After seeing what havoc the Atlantic hurricane season wrought from Texas to the Virgin Islands and Puerto Rico, Always Investigating has dug deeper into just how ready Hawaii is for a big emergency here. We’ve learned the state is keenly aware the answer is “short or nowhere near” in some cases.
This Pacific hurricane season kicked off in June with a big revision of how long your emergency supplies should last your family, when the state doubled the guidance from seven to 14 days.
Then Atlantic hurricanes packed punch after punch from which islands like Puerto Rico are still recovering.
Always Investigating asked, is two weeks preparation enough?
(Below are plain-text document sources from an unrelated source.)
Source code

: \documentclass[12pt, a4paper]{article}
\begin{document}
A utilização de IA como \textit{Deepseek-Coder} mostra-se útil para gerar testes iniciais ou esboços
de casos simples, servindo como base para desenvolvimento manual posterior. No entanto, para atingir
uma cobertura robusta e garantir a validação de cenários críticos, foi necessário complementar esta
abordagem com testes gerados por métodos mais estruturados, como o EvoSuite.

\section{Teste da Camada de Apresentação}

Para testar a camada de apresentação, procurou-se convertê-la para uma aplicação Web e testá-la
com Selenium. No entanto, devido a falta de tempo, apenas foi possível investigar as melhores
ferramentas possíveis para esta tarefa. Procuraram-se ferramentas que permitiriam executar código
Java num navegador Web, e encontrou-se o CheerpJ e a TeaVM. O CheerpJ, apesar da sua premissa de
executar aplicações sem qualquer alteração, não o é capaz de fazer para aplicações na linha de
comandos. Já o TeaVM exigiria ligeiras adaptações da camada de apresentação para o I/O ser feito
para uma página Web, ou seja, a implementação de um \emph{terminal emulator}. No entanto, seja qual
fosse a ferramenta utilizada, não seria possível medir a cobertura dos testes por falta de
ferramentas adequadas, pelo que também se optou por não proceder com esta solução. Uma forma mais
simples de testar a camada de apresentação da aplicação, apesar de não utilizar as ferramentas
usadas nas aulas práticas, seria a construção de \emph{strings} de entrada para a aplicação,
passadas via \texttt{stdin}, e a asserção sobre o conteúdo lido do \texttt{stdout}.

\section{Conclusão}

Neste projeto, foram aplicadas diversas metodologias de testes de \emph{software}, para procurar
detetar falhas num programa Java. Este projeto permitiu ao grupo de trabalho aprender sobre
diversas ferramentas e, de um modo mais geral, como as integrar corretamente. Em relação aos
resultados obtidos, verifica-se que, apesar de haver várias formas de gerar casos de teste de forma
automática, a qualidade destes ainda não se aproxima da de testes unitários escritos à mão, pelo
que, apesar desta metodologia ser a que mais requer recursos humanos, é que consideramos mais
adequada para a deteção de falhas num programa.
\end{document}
“Well, right now we’re looking at that,” said Vern Miyagi, administrator of the Hawaii Emergency Management Agency (HiEMA). “The last time we talked, it was seven days, and then we were talking about two weeks because it would take a long time for the port to reopen. We’ll keep on tracking that, and we may be putting something out next year.”
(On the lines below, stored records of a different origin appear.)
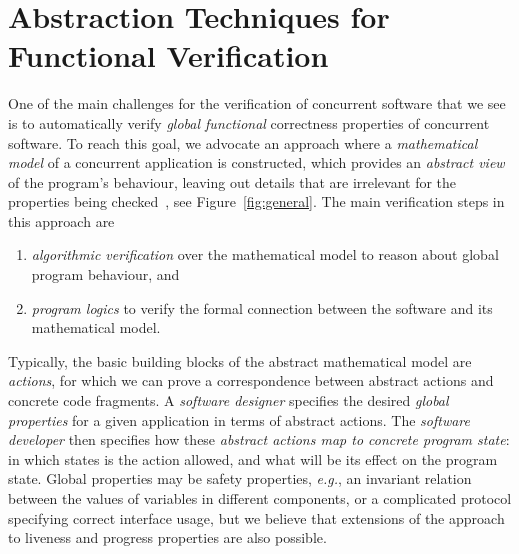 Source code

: \section{Abstraction Techniques for Functional Verification}\label{sec:model}

One of the main challenges for the verification of concurrent software that we see is 
to automatically verify \emph{global functional} correctness properties of concurrent software. 
To reach this goal, we advocate an approach where a \emph{mathematical model} of a concurrent application is constructed, which provides an \emph{abstract view} of the program's behaviour, leaving out  details that are irrelevant for the properties being checked~\cite{BlomHZ15,OortwijnBGHZ17}, see Figure~\ref{fig:general}. The main verification steps in this approach are
\begin{enumerate}[topsep=0pt,noitemsep]
\item \emph{algorithmic verification} over the mathematical model to reason about global program behaviour, and 
\item \emph{program logics} to verify  the formal connection between the software and its mathematical model.
\end{enumerate} 

\begin{figure*}[t]
\begin{center}
\end{center}
\caption{Using abstraction for the verification of concurrent and distributed software}\label{fig:general}
\end{figure*}


Typically, the basic building blocks of the abstract mathematical model are \emph{actions}, for which we can prove a correspondence between abstract actions and concrete code fragments.
A \emph{software designer} specifies the desired \emph{global properties} for a given application in terms of abstract actions. The \emph{software developer} then specifies how these \emph{abstract actions map to concrete program state}: in which states is the action allowed, and what will be its effect on the program state. Global properties may be safety properties, \emph{e.g.}, an invariant relation between the values of variables in different components, or a complicated protocol specifying correct interface usage, but we believe that extensions of the approach to liveness and progress properties are also possible.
Miyagi says any revision will be announced before the next hurricane season.
“What I’m noticing,” Miyagi said, “is that if you were to ask me how many people have 14 days, it’s not going to be 100 percent.”
Also nowhere near 100 percent is the amount of shelter space that would be needed to house the nearly one-third of Hawaii’s population that the latest FEMA Hawaii Catastrophic Hurricane Plan says would be seeking shelter.
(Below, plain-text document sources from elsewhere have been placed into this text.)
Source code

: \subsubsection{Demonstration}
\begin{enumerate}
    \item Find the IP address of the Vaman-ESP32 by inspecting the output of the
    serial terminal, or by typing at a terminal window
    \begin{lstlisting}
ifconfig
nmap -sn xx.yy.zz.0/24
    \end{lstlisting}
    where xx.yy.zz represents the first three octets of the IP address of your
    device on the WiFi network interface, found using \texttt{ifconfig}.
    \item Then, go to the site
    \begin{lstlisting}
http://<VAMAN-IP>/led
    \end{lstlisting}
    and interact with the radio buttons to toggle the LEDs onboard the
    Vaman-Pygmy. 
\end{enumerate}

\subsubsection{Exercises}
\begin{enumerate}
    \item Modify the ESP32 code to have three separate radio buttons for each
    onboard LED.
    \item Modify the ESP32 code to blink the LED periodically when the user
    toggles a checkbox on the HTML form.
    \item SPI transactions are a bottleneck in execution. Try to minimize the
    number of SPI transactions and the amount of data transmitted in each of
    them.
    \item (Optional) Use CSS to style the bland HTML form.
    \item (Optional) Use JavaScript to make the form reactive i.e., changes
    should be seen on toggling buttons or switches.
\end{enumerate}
The plan estimates 420,000 people would seek shelter, and just 50 individual buildings at public schools statewide are on the current shelter roster.
“There is a shelter gap,” Miyagi said. “What’s happened in the past is the population for all of the counties has increased. We have a big tourist population, and at the same time, building codes have pretty much stayed the same.”
Miyagi said HiEMA thinks the number is more like 200,000 people likely to seek shelter, and is in the midst of reassessing.
“What we’re doing right now is updating that study to get a better idea of what the actual demand is,” Miyagi said. “When Hurricane Iniki happened, 35 percent of the population were not in shelters. They wanted to stay home and take care of the homes, so we have to make that adjustment to come up with a better computation.”
Even without the recount, there are still way more people than public shelter space.
We wanted the list of all the shelters, but had to push to get the ranking of what kinds of winds each could take. The vast majority of shelters, all at public schools, are at campuses that average 60 years old, in just one or a few school buildings that at most can withstand a category 1 storm.
All of the listed school shelters on Kauai — the only island hit head-on by a strong hurricane in decades — can only take a Category 1. All of Oahu is also Category 1.
A couple of shelters on Maui and one on Hawaii Island can take a Category 2. And just one, Hilo High, is rated a Category 3.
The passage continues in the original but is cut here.